Perhaps I should tell you the story of my first home
purchase. I purchased my first piece of real estate
in Chicago during the late 1970s. At the time, the
city was in the midst of a relatively new real
estate phenomenon. Real estate developers and
investors were feverishly purchasing large and
mid-size apartment buildings, renovating them and
converting them to condominiums. I had recently
arrived in Chicago from college to start my first
job. Arriving at the beginning of this condominium
craze, I was immediately attracted to what appeared
to be an excellent ground-floor opportunity. Houses
in the Chicago area were well beyond my means, but
the cheaper two-bedroom condos were within reach.
While I was otherwise qualified to purchase a very
nice condominium in a turn-around Chicago
neighborhood, what I did not have was money for a
down-payment. I stayed awake at night trying to
envision a way to pull together what was needed. An
older buddy at work told me the story of how he
purchased his first house using credit cards. This
information was just what I needed to put together
my first down payment. I used my only credit card
and one that my parents had to put my plan into
action.
The plan worked well for me because: my credit was
very good at the time and drawing down the maximum
under my card did not dissuade the mortgage lender;
I had full access to my card and was able to tap my
parents’ card; I had a stable job and earned enough
to service the credit card debt, the mortgage loan,
and still be able to repay my parents within a year;
and lastly, I am a bit of a risk taker, and
fortunately the risk paid off.
Using credit cards as a tool to help finance real
estate can be useful. Credit cards are convenient,
versatile forms of financing. Usually, you can
borrow and re-borrow up to the cash advance limit as
needed. Finally, you have already been approved to
use them.
There are, however, some big negatives.
The repayment requirements are fairly stiff. Most
credit cards require repayment of the outstanding
balance within as little as 42 months. This short
time frame may not fit your cash flow circumstances.
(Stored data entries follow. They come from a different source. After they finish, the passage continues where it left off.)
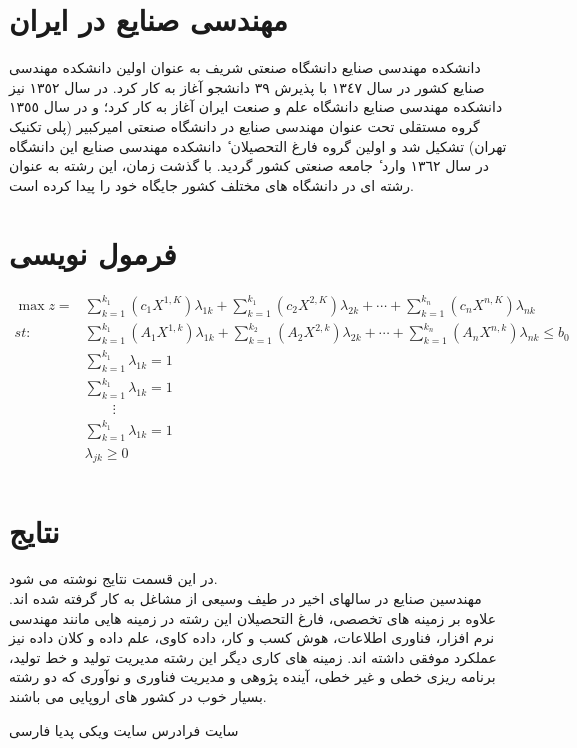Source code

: \documentclass[12pt,onecolumn,a4paper]{article}
\begin{document}
\section{مهندسی صنایع در ایران}
دانشکده مهندسی صنایع دانشگاه صنعتی شریف به عنوان اولین دانشکده مهندسی صنایع کشور در سال ١٣٤٧ با پذیرش ٣٩ دانشجو آغاز به کار کرد.
در سال ١٣٥٢ نیز دانشکده مهندسی صنایع دانشگاه علم و صنعت ایران آغاز به کار کرد؛ و در سال ١٣٥٥ گروه مستقلی تحت عنوان مهندسی صنایع
در دانشگاه صنعتی امیرکبیر (پلی تکنیک تهران) تشکیل شد و اولین گروه فارغ التحصیلان ٔ دانشکده مهندسی صنایع این دانشگاه در سال ١٣٦٢ وارد
ٔ جامعه صنعتی کشور گردید. با گذشت زمان، این رشته به عنوان رشته ای در دانشگاه های مختلف کشور جایگاه خود را پیدا کرده است.










\section{فرمول نویسی}
\begin{align*}
\max z =&\sum_{k=1}^{k_1}(c_{1}X^{1,K})\lambda_{1k}+\sum_{k=1}^{k_1}(c_{2}X^{2,K})\lambda_{2k}+\cdots+\sum_{k=1}^{k_n}(c_{n}X^{n,K})\lambda_{nk} \\
st:\qquad&\sum_{k=1}^{k_1} (A_{1}X^{1,k})\lambda_{1k}+\sum_{k=1}^{k_2}(A_{2}X^{2,k})\lambda_{2k}+\cdots+\sum_{k=1}^{k_n}(A_{n}X^{n,k})\lambda_{nk}\leq b_{0} \\
&\sum_{k=1}^{k_1}\lambda_{1k}=1\\
&\sum_{k=1}^{k_1}\lambda_{1k}=1\\
&\qquad\vdots\\
&\sum_{k=1}^{k_1}\lambda_{1k}=1\\
&\lambda_{jk}\geq 0\\
\end{align*}



\section{نتایج}
در این قسمت نتایج نوشته می شود.\\
مهندسین صنایع در سالهای اخیر در طیف وسیعی از مشاغل به کار گرفته شده اند. علاوه بر زمینه های تخصصی، فارغ التحصیلان این رشته در
زمینه هایی مانند مهندسی نرم افزار، فناوری اطلاعات، هوش کسب و کار، داده کاوی، علم داده و کلان داده نیز عملکرد موفقی داشته اند. زمینه های
کاری دیگر این رشته مدیریت تولید و خط تولید، برنامه ریزی خطی و غیر خطی، آینده پژوهی و مدیریت فناوری و نوآوری که دو رشته بسیار خوب
در کشور های اروپایی می باشند.

\begin{thebibliography}{99}
\bibitem{}
سایت فرادرس
\bibitem{}
سایت ویکی پدیا فارسی




\end{thebibliography}
\end{document}

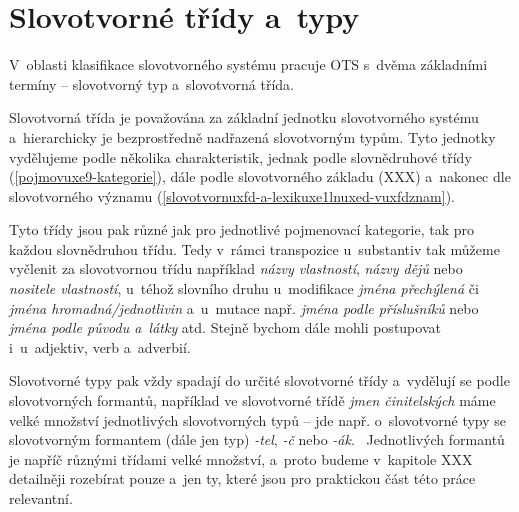 \hypertarget{slovotvornuxe9-tux159uxeddy-a-typy}{%
\section{Slovotvorné třídy
a~typy}\label{slovotvornuxe9-tux159uxeddy-a-typy}}

V~oblasti klasifikace slovotvorného systému pracuje OTS s~dvěma
základními termíny -- slovotvorný typ a~slovotvorná třída.

Slovotvorná třída je považována za základní jednotku slovotvorného
systému a~hierarchicky je bezprostředně nadřazená slovotvorným typům.
Tyto jednotky vydělujeme podle několika charakteristik, jednak podle
slovnědruhové třídy (\ref{pojmovuxe9-kategorie}), dále podle
slovotvorného základu (XXX) a~nakonec dle slovotvorného významu
(\ref{slovotvornuxfd-a-lexikuxe1lnuxed-vuxfdznam}).
\parencite[107]{dokulil00}

Tyto třídy jsou pak různé jak pro jednotlivé pojmenovací kategorie, tak
pro každou slovnědruhou třídu. Tedy v~rámci transpozice u~substantiv tak
můžeme vyčlenit za slovotvornou třídu například \emph{názvy vlastností},
\emph{názvy dějů} nebo \emph{nositele vlastností}, u~téhož slovního
druhu u~modifikace \emph{jména přechýlená} či \emph{jména
hromadná/jednotlivin} a~u~mutace např. \emph{jména podle příslušníků}
nebo \emph{jména podle původu a~látky} atd. Stejně bychom dále mohli
postupovat i~u~adjektiv, verb a~adverbií.

Slovotvorné typy pak vždy spadají do určité slovotvorné třídy a~vydělují
se podle slovotvorných formantů, například ve slovotvorné třídě
\emph{jmen činitelských} máme velké množství jednotlivých slovotvorných
typů -- jde např. o~slovotvorné typy se slovotvorným formantem (dále jen
typ) \emph{-tel}, \emph{-č} nebo \emph{-ák}.~\parencite[108]{dokulil00}
Jednotlivých formantů je napříč různými třídami velké množství, a~proto
budeme v~kapitole XXX detailněji rozebírat pouze a~jen ty, které jsou
pro praktickou část této práce relevantní.

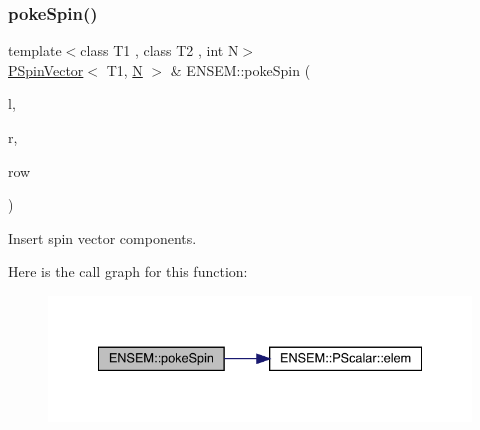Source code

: \mbox{\label{group__primspinvector_ga55ef7594c5803a6f510d30a63e5aab4b}} 
\subsubsection{\texorpdfstring{pokeSpin()}{pokeSpin()}}
{\footnotesize\ttfamily template$<$class T1 , class T2 , int N$>$ \\
\mbox{\hyperlink{classENSEM_1_1PSpinVector}{P\+Spin\+Vector}}$<$ T1, \mbox{\hyperlink{operator__name__util_8cc_a7722c8ecbb62d99aee7ce68b1752f337}{N}} $>$ \& E\+N\+S\+E\+M\+::poke\+Spin (\begin{DoxyParamCaption}\item[{\mbox{\hyperlink{classENSEM_1_1PSpinVector}{P\+Spin\+Vector}}$<$ T1, \mbox{\hyperlink{operator__name__util_8cc_a7722c8ecbb62d99aee7ce68b1752f337}{N}} $>$ \&}]{l,  }\item[{const \mbox{\hyperlink{classENSEM_1_1PScalar}{P\+Scalar}}$<$ T2 $>$ \&}]{r,  }\item[{int}]{row }\end{DoxyParamCaption})\hspace{0.3cm}{\ttfamily [inline]}}



Insert spin vector components. 

Here is the call graph for this function\+:\nopagebreak
\begin{figure}[H]
\begin{center}
\leavevmode
\includegraphics[width=334pt]{dd/d6d/group__primspinvector_ga55ef7594c5803a6f510d30a63e5aab4b_cgraph}
\end{center}
\end{figure}
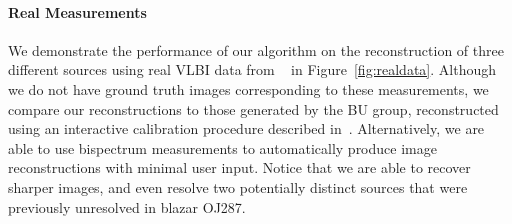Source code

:  
 
\vspace{-.2in}
\paragraph{Real Measurements} 

We demonstrate the performance of our algorithm on the reconstruction of three different sources using real VLBI data from
~\cite{jorstad2005polarimetric} in Figure~\ref{fig:realdata}.
Although we do not have ground truth images corresponding to these measurements, we compare our reconstructions to those generated by the BU group,
reconstructed using an interactive calibration procedure described in~\cite{jorstad2005polarimetric}.
Alternatively, we are able to use bispectrum measurements to automatically produce image reconstructions with minimal user input. Notice that we are able to recover sharper images, and even resolve two potentially distinct sources that were previously unresolved in blazar OJ287. 





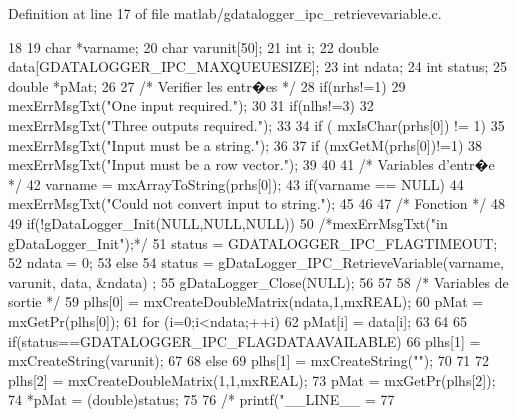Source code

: Definition at line 17 of file matlab/gdatalogger\_\-ipc\_\-retrievevariable.c.


\begin{DoxyCode}
18 {
19         char  *varname;
20         char  varunit[50];
21         int       i;
22         double data[GDATALOGGER_IPC_MAXQUEUESIZE];
23         int ndata;
24     int status;
25         double *pMat;
26 
27         /* Verifier les entr�es */
28         if(nrhs!=1){
29                 mexErrMsgTxt("One input required.");
30                 }
31         if(nlhs!=3){
32                 mexErrMsgTxt("Three outputs required.");
33                 }
34     if ( mxIsChar(prhs[0]) != 1){
35       mexErrMsgTxt("Input must be a string.");
36         }
37     if (mxGetM(prhs[0])!=1){
38       mexErrMsgTxt("Input must be a row vector.");
39         }
40                 
41         /* Variables d'entr�e */
42     varname = mxArrayToString(prhs[0]);
43     if(varname == NULL) {
44       mexErrMsgTxt("Could not convert input to string.");
45         }
46 
47         /* Fonction */
48 
49         if(!gDataLogger_Init(NULL,NULL,NULL)){
50                 /*mexErrMsgTxt("\nError in gDataLogger_Init\n\n");*/
51         status = GDATALOGGER_IPC_FLAGTIMEOUT;
52         ndata = 0;
53         } else{
54         status = gDataLogger_IPC_RetrieveVariable(varname, varunit, data, &ndata)
      ;
55         gDataLogger_Close(NULL);
56     }
57     
58         /* Variables de sortie */
59         plhs[0] = mxCreateDoubleMatrix(ndata,1,mxREAL);
60         pMat = mxGetPr(plhs[0]);
61         for (i=0;i<ndata;++i){
62                 pMat[i] = data[i];
63         }
64     
65     if(status==GDATALOGGER_IPC_FLAGDATAAVAILABLE){
66         plhs[1] = mxCreateString(varunit);
67     }
68     else{
69         plhs[1] = mxCreateString("");
70     }
71     
72     plhs[2] = mxCreateDoubleMatrix(1,1,mxREAL);
73         pMat = mxGetPr(plhs[2]);
74     *pMat = (double)status;
75     
76 /*    printf("__LINE__ = %
77 }
\end{DoxyCode}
Another negative is that high card balances will
negatively impact your credit rating. If you have
great credit and you can afford the credit card
payments, it might be worth taking this risk to buy
good real estate.
Using credit cards and other consumer credit can be
addictive. If you have little self-discipline in
this area, it is probably best not to use your cards
for real estate. You might be better served by
ridding yourself of credit cards altogether.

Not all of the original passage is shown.